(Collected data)
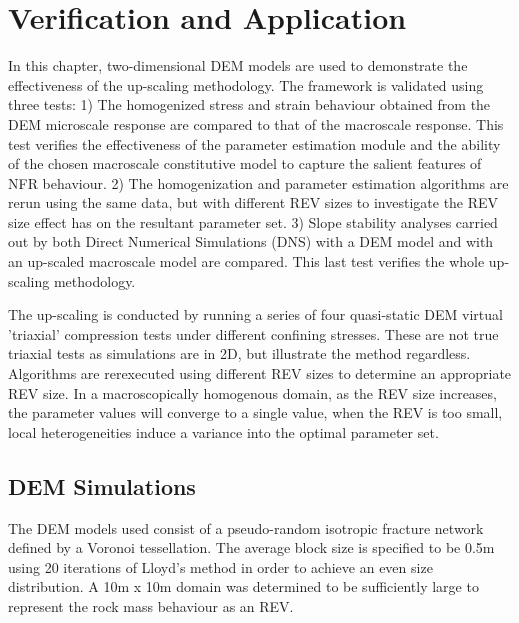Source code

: \chapter{Verification and Application}
In this chapter, two-dimensional DEM models are used to demonstrate the effectiveness of the up-scaling methodology. The framework is validated using three tests: 1) The homogenized stress and strain behaviour obtained from the DEM microscale response are compared to that of the macroscale response. This test verifies the effectiveness of the parameter estimation module and the ability of the chosen macroscale constitutive model to capture the salient features of NFR behaviour. 2) The homogenization and parameter estimation algorithms are rerun using the same data, but with different REV sizes to investigate the REV size effect has on the resultant parameter set. 3) Slope stability analyses carried out by both Direct Numerical Simulations (DNS) with a DEM model and with an up-scaled macroscale model are compared. This last test verifies the whole up-scaling methodology.

The up-scaling is conducted by running a series of four quasi-static DEM virtual 'triaxial' compression tests under different confining stresses. These are not true triaxial tests as simulations are in 2D, but illustrate the method regardless. Algorithms are rerexecuted using different REV sizes to determine an appropriate REV size. In a macroscopically homogenous domain, as the REV size increases, the parameter values will converge to a single value, when the REV is too small, local heterogeneities induce a variance into the optimal parameter set.

\section{DEM Simulations}

The DEM models used consist of a pseudo-random isotropic fracture network defined by a Voronoi tessellation. The average block size is specified to be 0.5m using 20 iterations of Lloyd's method \citep{Lloyd_1982} in order to achieve an even size distribution. A 10m x 10m domain was determined to be sufficiently large to represent the rock mass behaviour as an REV.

• _Assignment_: Please report every line in the entries above that holds the string "domain".

• _Expected answer_:
The up-scaling is conducted by running a series of four quasi-static DEM virtual 'triaxial' compression tests under different confining stresses. These are not true triaxial tests as simulations are in 2D, but illustrate the method regardless. Algorithms are rerexecuted using different REV sizes to determine an appropriate REV size. In a macroscopically homogenous domain, as the REV size increases, the parameter values will converge to a single value, when the REV is too small, local heterogeneities induce a variance into the optimal parameter set.
The DEM models used consist of a pseudo-random isotropic fracture network defined by a Voronoi tessellation. The average block size is specified to be 0.5m using 20 iterations of Lloyd's method \citep{Lloyd_1982} in order to achieve an even size distribution. A 10m x 10m domain was determined to be sufficiently large to represent the rock mass behaviour as an REV.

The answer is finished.